Brian Golden

The Paraclete refers to the third person of the Blessed Trinity, the Holy Spirit.

It may be tougher to depict the Holy Spirit than it is to explain the Blessed Trinity.

But if there was ever a holy spirit at Paraclete High School, it was Andy Gavel.

Gavel epitomized the Spirit at Paraclete. 

He was a metaphor for it.

It is the cruelest of ironies that a heart attack took Coach Gav from us far too soon last Thursday.

There are very few people who ever drew breath in this Valley who had bigger, deeper and warmer hearts than Andy Gavel.

Gavel spent 36 years in Catholic education at Bishop Amat High School in La Puente,  at Crespi Carmelite high in Encino, and of course, at Paraclete.
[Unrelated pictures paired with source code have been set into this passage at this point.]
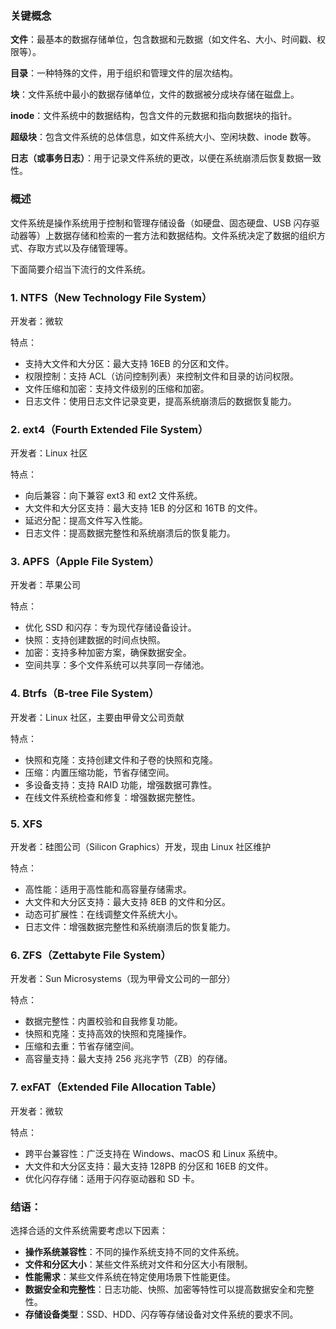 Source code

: ### 关键概念

**文件**：最基本的数据存储单位，包含数据和元数据（如文件名、大小、时间戳、权限等）。

**目录**：一种特殊的文件，用于组织和管理文件的层次结构。

**块**：文件系统中最小的数据存储单位，文件的数据被分成块存储在磁盘上。

**inode**：文件系统中的数据结构，包含文件的元数据和指向数据块的指针。

**超级块**：包含文件系统的总体信息，如文件系统大小、空闲块数、inode 数等。

**日志（或事务日志）**：用于记录文件系统的更改，以便在系统崩溃后恢复数据一致性。

### 概述

文件系统是操作系统用于控制和管理存储设备（如硬盘、固态硬盘、USB 闪存驱动器等）上数据存储和检索的一套方法和数据结构。文件系统决定了数据的组织方式、存取方式以及存储管理等。

下面简要介绍当下流行的文件系统。

### 1. NTFS（New Technology File System）

开发者：微软

特点：

- 支持大文件和大分区：最大支持 16EB 的分区和文件。
- 权限控制：支持 ACL（访问控制列表）来控制文件和目录的访问权限。
- 文件压缩和加密：支持文件级别的压缩和加密。
- 日志文件：使用日志文件记录变更，提高系统崩溃后的数据恢复能力。

### 2. ext4（Fourth Extended File System）

开发者：Linux 社区

特点：

- 向后兼容：向下兼容 ext3 和 ext2 文件系统。
- 大文件和大分区支持：最大支持 1EB 的分区和 16TB 的文件。
- 延迟分配：提高文件写入性能。
- 日志文件：提高数据完整性和系统崩溃后的恢复能力。

### 3. APFS（Apple File System）

开发者：苹果公司

特点：

- 优化 SSD 和闪存：专为现代存储设备设计。
- 快照：支持创建数据的时间点快照。
- 加密：支持多种加密方案，确保数据安全。
- 空间共享：多个文件系统可以共享同一存储池。

### 4. Btrfs（B-tree File System）

开发者：Linux 社区，主要由甲骨文公司贡献

特点：

- 快照和克隆：支持创建文件和子卷的快照和克隆。
- 压缩：内置压缩功能，节省存储空间。
- 多设备支持：支持 RAID 功能，增强数据可靠性。
- 在线文件系统检查和修复：增强数据完整性。

### 5. XFS

开发者：硅图公司（Silicon Graphics）开发，现由 Linux 社区维护

特点：

- 高性能：适用于高性能和高容量存储需求。
- 大文件和大分区支持：最大支持 8EB 的文件和分区。
- 动态可扩展性：在线调整文件系统大小。
- 日志文件：增强数据完整性和系统崩溃后的恢复能力。

### 6. ZFS（Zettabyte File System）

开发者：Sun Microsystems（现为甲骨文公司的一部分）

特点：

- 数据完整性：内置校验和自我修复功能。
- 快照和克隆：支持高效的快照和克隆操作。
- 压缩和去重：节省存储空间。
- 高容量支持：最大支持 256 兆兆字节（ZB）的存储。

### 7. exFAT（Extended File Allocation Table）

开发者：微软

特点：

- 跨平台兼容性：广泛支持在 Windows、macOS 和 Linux 系统中。
- 大文件和大分区支持：最大支持 128PB 的分区和 16EB 的文件。
- 优化闪存存储：适用于闪存驱动器和 SD 卡。

### 结语：

选择合适的文件系统需要考虑以下因素：

- **操作系统兼容性**：不同的操作系统支持不同的文件系统。
- **文件和分区大小**：某些文件系统对文件和分区大小有限制。
- **性能需求**：某些文件系统在特定使用场景下性能更佳。
- **数据安全和完整性**：日志功能、快照、加密等特性可以提高数据安全和完整性。
- **存储设备类型**：SSD、HDD、闪存等存储设备对文件系统的要求不同。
Andy loooooooooooved basketball.

But he loved kids even more.

And he loved the Lord most of all.

He arrived in the Valley the same year I did, in 1982.

Those were the times when Catholic institutions dotted the power structure of College Basketball  — Georgetown, St. John’s. Notre Dame, Providence, Villanova, Seton Hall.

Andy aspired to follow in the footsteps of Lou Carnesecca at St. John’s, Rick Pitino at Providence and Digger Phelps at Notre Dame, among others.

But he could never quite bring himself to put himself ahead of others.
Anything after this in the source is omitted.